**TASK DIRECTIONS**:
Reproduce the entire listing word for word.

**PROVIDED ENTRIES**:
--------------------------------------------------

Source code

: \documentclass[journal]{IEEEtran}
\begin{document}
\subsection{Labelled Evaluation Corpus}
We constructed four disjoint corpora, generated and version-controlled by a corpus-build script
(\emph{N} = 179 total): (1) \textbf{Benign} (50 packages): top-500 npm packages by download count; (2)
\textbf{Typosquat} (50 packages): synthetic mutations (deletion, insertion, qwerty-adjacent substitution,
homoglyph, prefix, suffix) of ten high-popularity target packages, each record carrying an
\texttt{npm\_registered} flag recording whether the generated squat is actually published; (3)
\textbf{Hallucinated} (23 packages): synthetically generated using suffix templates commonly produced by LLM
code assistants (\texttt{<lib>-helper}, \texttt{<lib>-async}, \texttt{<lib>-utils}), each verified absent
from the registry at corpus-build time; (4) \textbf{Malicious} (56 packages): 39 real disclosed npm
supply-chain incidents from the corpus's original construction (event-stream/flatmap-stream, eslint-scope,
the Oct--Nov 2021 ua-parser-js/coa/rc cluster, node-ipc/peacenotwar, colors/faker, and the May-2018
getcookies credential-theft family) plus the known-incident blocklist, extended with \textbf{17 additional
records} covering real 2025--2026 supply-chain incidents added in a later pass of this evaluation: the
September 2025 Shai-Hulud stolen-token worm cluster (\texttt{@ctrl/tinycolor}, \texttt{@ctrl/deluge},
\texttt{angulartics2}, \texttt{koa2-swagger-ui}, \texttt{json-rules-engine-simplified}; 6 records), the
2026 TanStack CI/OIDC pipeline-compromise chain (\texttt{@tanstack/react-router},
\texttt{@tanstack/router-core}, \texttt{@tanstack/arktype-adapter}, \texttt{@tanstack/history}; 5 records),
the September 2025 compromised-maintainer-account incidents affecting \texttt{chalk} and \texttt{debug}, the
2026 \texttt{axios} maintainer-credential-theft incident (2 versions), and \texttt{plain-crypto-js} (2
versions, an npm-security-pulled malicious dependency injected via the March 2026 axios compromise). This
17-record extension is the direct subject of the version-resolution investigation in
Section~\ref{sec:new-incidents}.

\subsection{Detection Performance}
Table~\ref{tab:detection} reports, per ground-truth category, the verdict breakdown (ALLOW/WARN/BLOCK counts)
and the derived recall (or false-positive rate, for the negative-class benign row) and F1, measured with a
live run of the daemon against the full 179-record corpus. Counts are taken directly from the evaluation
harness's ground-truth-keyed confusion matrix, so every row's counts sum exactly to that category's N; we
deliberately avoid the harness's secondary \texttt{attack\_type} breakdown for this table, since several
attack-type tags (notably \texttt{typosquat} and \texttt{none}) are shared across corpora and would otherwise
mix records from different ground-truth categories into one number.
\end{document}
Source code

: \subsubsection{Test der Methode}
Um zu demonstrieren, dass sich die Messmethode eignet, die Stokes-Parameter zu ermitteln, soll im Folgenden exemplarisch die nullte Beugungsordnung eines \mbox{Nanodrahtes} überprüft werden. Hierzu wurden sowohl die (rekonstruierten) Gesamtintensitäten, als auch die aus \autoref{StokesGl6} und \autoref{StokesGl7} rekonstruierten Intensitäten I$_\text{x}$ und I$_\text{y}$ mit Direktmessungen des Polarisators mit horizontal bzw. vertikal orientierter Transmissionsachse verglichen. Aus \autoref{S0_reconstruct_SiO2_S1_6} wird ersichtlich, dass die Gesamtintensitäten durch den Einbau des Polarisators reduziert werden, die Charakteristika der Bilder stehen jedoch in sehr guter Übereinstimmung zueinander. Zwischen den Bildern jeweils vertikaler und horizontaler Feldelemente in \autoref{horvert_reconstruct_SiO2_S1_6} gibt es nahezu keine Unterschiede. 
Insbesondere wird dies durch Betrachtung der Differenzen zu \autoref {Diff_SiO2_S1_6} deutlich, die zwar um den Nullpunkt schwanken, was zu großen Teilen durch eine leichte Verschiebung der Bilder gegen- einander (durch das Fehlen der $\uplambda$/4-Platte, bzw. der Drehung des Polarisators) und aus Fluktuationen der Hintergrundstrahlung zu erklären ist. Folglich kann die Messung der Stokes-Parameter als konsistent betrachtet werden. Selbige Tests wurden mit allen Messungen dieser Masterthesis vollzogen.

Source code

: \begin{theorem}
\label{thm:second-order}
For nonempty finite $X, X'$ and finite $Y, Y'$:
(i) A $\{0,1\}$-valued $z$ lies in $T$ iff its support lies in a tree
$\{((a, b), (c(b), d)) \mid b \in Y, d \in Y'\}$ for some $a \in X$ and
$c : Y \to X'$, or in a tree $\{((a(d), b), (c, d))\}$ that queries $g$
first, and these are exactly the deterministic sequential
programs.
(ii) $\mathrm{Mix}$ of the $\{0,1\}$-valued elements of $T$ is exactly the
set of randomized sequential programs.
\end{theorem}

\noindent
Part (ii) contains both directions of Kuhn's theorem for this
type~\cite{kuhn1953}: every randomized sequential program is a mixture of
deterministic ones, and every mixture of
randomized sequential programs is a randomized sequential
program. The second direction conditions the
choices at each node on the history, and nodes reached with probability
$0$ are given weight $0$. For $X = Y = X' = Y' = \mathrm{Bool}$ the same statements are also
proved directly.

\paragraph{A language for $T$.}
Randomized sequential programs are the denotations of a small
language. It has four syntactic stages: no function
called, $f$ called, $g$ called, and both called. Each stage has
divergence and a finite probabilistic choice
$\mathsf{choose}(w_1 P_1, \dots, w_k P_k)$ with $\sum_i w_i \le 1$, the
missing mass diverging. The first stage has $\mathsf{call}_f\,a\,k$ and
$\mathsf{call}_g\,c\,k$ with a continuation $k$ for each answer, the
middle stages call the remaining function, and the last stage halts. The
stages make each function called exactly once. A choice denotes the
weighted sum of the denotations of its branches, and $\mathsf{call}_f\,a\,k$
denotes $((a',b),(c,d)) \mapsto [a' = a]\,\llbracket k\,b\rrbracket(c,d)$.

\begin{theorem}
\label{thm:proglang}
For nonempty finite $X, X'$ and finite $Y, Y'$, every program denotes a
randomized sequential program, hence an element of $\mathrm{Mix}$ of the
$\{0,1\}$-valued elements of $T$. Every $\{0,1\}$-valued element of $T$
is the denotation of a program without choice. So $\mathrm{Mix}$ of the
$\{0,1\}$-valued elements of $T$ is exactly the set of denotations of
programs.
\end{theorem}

--------------------------------------------------

**RESPONSE**:
Source code

: \documentclass[journal]{IEEEtran}
\begin{document}
\subsection{Labelled Evaluation Corpus}
We constructed four disjoint corpora, generated and version-controlled by a corpus-build script
(\emph{N} = 179 total): (1) \textbf{Benign} (50 packages): top-500 npm packages by download count; (2)
\textbf{Typosquat} (50 packages): synthetic mutations (deletion, insertion, qwerty-adjacent substitution,
homoglyph, prefix, suffix) of ten high-popularity target packages, each record carrying an
\texttt{npm\_registered} flag recording whether the generated squat is actually published; (3)
\textbf{Hallucinated} (23 packages): synthetically generated using suffix templates commonly produced by LLM
code assistants (\texttt{<lib>-helper}, \texttt{<lib>-async}, \texttt{<lib>-utils}), each verified absent
from the registry at corpus-build time; (4) \textbf{Malicious} (56 packages): 39 real disclosed npm
supply-chain incidents from the corpus's original construction (event-stream/flatmap-stream, eslint-scope,
the Oct--Nov 2021 ua-parser-js/coa/rc cluster, node-ipc/peacenotwar, colors/faker, and the May-2018
getcookies credential-theft family) plus the known-incident blocklist, extended with \textbf{17 additional
records} covering real 2025--2026 supply-chain incidents added in a later pass of this evaluation: the
September 2025 Shai-Hulud stolen-token worm cluster (\texttt{@ctrl/tinycolor}, \texttt{@ctrl/deluge},
\texttt{angulartics2}, \texttt{koa2-swagger-ui}, \texttt{json-rules-engine-simplified}; 6 records), the
2026 TanStack CI/OIDC pipeline-compromise chain (\texttt{@tanstack/react-router},
\texttt{@tanstack/router-core}, \texttt{@tanstack/arktype-adapter}, \texttt{@tanstack/history}; 5 records),
the September 2025 compromised-maintainer-account incidents affecting \texttt{chalk} and \texttt{debug}, the
2026 \texttt{axios} maintainer-credential-theft incident (2 versions), and \texttt{plain-crypto-js} (2
versions, an npm-security-pulled malicious dependency injected via the March 2026 axios compromise). This
17-record extension is the direct subject of the version-resolution investigation in
Section~\ref{sec:new-incidents}.

\subsection{Detection Performance}
Table~\ref{tab:detection} reports, per ground-truth category, the verdict breakdown (ALLOW/WARN/BLOCK counts)
and the derived recall (or false-positive rate, for the negative-class benign row) and F1, measured with a
live run of the daemon against the full 179-record corpus. Counts are taken directly from the evaluation
harness's ground-truth-keyed confusion matrix, so every row's counts sum exactly to that category's N; we
deliberately avoid the harness's secondary \texttt{attack\_type} breakdown for this table, since several
attack-type tags (notably \texttt{typosquat} and \texttt{none}) are shared across corpora and would otherwise
mix records from different ground-truth categories into one number.
\end{document}
Source code

: \subsubsection{Test der Methode}
Um zu demonstrieren, dass sich die Messmethode eignet, die Stokes-Parameter zu ermitteln, soll im Folgenden exemplarisch die nullte Beugungsordnung eines \mbox{Nanodrahtes} überprüft werden. Hierzu wurden sowohl die (rekonstruierten) Gesamtintensitäten, als auch die aus \autoref{StokesGl6} und \autoref{StokesGl7} rekonstruierten Intensitäten I$_\text{x}$ und I$_\text{y}$ mit Direktmessungen des Polarisators mit horizontal bzw. vertikal orientierter Transmissionsachse verglichen. Aus \autoref{S0_reconstruct_SiO2_S1_6} wird ersichtlich, dass die Gesamtintensitäten durch den Einbau des Polarisators reduziert werden, die Charakteristika der Bilder stehen jedoch in sehr guter Übereinstimmung zueinander. Zwischen den Bildern jeweils vertikaler und horizontaler Feldelemente in \autoref{horvert_reconstruct_SiO2_S1_6} gibt es nahezu keine Unterschiede. 
Insbesondere wird dies durch Betrachtung der Differenzen zu \autoref {Diff_SiO2_S1_6} deutlich, die zwar um den Nullpunkt schwanken, was zu großen Teilen durch eine leichte Verschiebung der Bilder gegen- einander (durch das Fehlen der $\uplambda$/4-Platte, bzw. der Drehung des Polarisators) und aus Fluktuationen der Hintergrundstrahlung zu erklären ist. Folglich kann die Messung der Stokes-Parameter als konsistent betrachtet werden. Selbige Tests wurden mit allen Messungen dieser Masterthesis vollzogen.

Source code

: \begin{theorem}
\label{thm:second-order}
For nonempty finite $X, X'$ and finite $Y, Y'$:
(i) A $\{0,1\}$-valued $z$ lies in $T$ iff its support lies in a tree
$\{((a, b), (c(b), d)) \mid b \in Y, d \in Y'\}$ for some $a \in X$ and
$c : Y \to X'$, or in a tree $\{((a(d), b), (c, d))\}$ that queries $g$
first, and these are exactly the deterministic sequential
programs.
(ii) $\mathrm{Mix}$ of the $\{0,1\}$-valued elements of $T$ is exactly the
set of randomized sequential programs.
\end{theorem}

\noindent
Part (ii) contains both directions of Kuhn's theorem for this
type~\cite{kuhn1953}: every randomized sequential program is a mixture of
deterministic ones, and every mixture of
randomized sequential programs is a randomized sequential
program. The second direction conditions the
choices at each node on the history, and nodes reached with probability
$0$ are given weight $0$. For $X = Y = X' = Y' = \mathrm{Bool}$ the same statements are also
proved directly.

\paragraph{A language for $T$.}
Randomized sequential programs are the denotations of a small
language. It has four syntactic stages: no function
called, $f$ called, $g$ called, and both called. Each stage has
divergence and a finite probabilistic choice
$\mathsf{choose}(w_1 P_1, \dots, w_k P_k)$ with $\sum_i w_i \le 1$, the
missing mass diverging. The first stage has $\mathsf{call}_f\,a\,k$ and
$\mathsf{call}_g\,c\,k$ with a continuation $k$ for each answer, the
middle stages call the remaining function, and the last stage halts. The
stages make each function called exactly once. A choice denotes the
weighted sum of the denotations of its branches, and $\mathsf{call}_f\,a\,k$
denotes $((a',b),(c,d)) \mapsto [a' = a]\,\llbracket k\,b\rrbracket(c,d)$.

\begin{theorem}
\label{thm:proglang}
For nonempty finite $X, X'$ and finite $Y, Y'$, every program denotes a
randomized sequential program, hence an element of $\mathrm{Mix}$ of the
$\{0,1\}$-valued elements of $T$. Every $\{0,1\}$-valued element of $T$
is the denotation of a program without choice. So $\mathrm{Mix}$ of the
$\{0,1\}$-valued elements of $T$ is exactly the set of denotations of
programs.
\end{theorem}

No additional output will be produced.